*Problem*
Repeat exactly the opening lines of the records, ending with the line that contains "especificaciones de preprensa.".

*Exercise data*
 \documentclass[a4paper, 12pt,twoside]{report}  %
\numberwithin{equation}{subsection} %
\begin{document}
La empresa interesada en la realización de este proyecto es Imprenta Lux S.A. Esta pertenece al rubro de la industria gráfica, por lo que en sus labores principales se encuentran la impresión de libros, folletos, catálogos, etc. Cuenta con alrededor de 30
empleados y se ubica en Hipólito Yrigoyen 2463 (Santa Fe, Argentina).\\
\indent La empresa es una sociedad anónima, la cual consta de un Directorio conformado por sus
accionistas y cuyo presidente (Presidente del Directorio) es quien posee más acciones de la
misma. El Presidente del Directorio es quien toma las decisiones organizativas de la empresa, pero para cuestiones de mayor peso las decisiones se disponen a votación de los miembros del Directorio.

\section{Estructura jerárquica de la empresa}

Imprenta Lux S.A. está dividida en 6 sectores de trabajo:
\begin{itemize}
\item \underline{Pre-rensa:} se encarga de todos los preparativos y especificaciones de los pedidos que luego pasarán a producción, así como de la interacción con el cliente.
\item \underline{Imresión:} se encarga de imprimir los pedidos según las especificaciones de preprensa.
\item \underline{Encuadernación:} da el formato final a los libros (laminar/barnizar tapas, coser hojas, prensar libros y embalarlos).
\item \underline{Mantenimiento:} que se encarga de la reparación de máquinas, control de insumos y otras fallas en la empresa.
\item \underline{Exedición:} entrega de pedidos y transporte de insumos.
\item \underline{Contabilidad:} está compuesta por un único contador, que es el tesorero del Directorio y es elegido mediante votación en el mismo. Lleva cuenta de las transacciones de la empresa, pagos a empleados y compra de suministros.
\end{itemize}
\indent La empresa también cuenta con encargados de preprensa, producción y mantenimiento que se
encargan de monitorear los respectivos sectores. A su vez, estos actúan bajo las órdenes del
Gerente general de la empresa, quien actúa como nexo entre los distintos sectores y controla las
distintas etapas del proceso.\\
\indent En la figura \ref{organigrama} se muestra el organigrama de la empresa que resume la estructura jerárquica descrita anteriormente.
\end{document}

*Exercise output*
 \documentclass[a4paper, 12pt,twoside]{report}  %
\numberwithin{equation}{subsection} %
\begin{document}
La empresa interesada en la realización de este proyecto es Imprenta Lux S.A. Esta pertenece al rubro de la industria gráfica, por lo que en sus labores principales se encuentran la impresión de libros, folletos, catálogos, etc. Cuenta con alrededor de 30
empleados y se ubica en Hipólito Yrigoyen 2463 (Santa Fe, Argentina).\\
\indent La empresa es una sociedad anónima, la cual consta de un Directorio conformado por sus
accionistas y cuyo presidente (Presidente del Directorio) es quien posee más acciones de la
misma. El Presidente del Directorio es quien toma las decisiones organizativas de la empresa, pero para cuestiones de mayor peso las decisiones se disponen a votación de los miembros del Directorio.

\section{Estructura jerárquica de la empresa}

Imprenta Lux S.A. está dividida en 6 sectores de trabajo:
\begin{itemize}
\item \underline{Pre-rensa:} se encarga de todos los preparativos y especificaciones de los pedidos que luego pasarán a producción, así como de la interacción con el cliente.
\item \underline{Imresión:} se encarga de imprimir los pedidos según las especificaciones de preprensa.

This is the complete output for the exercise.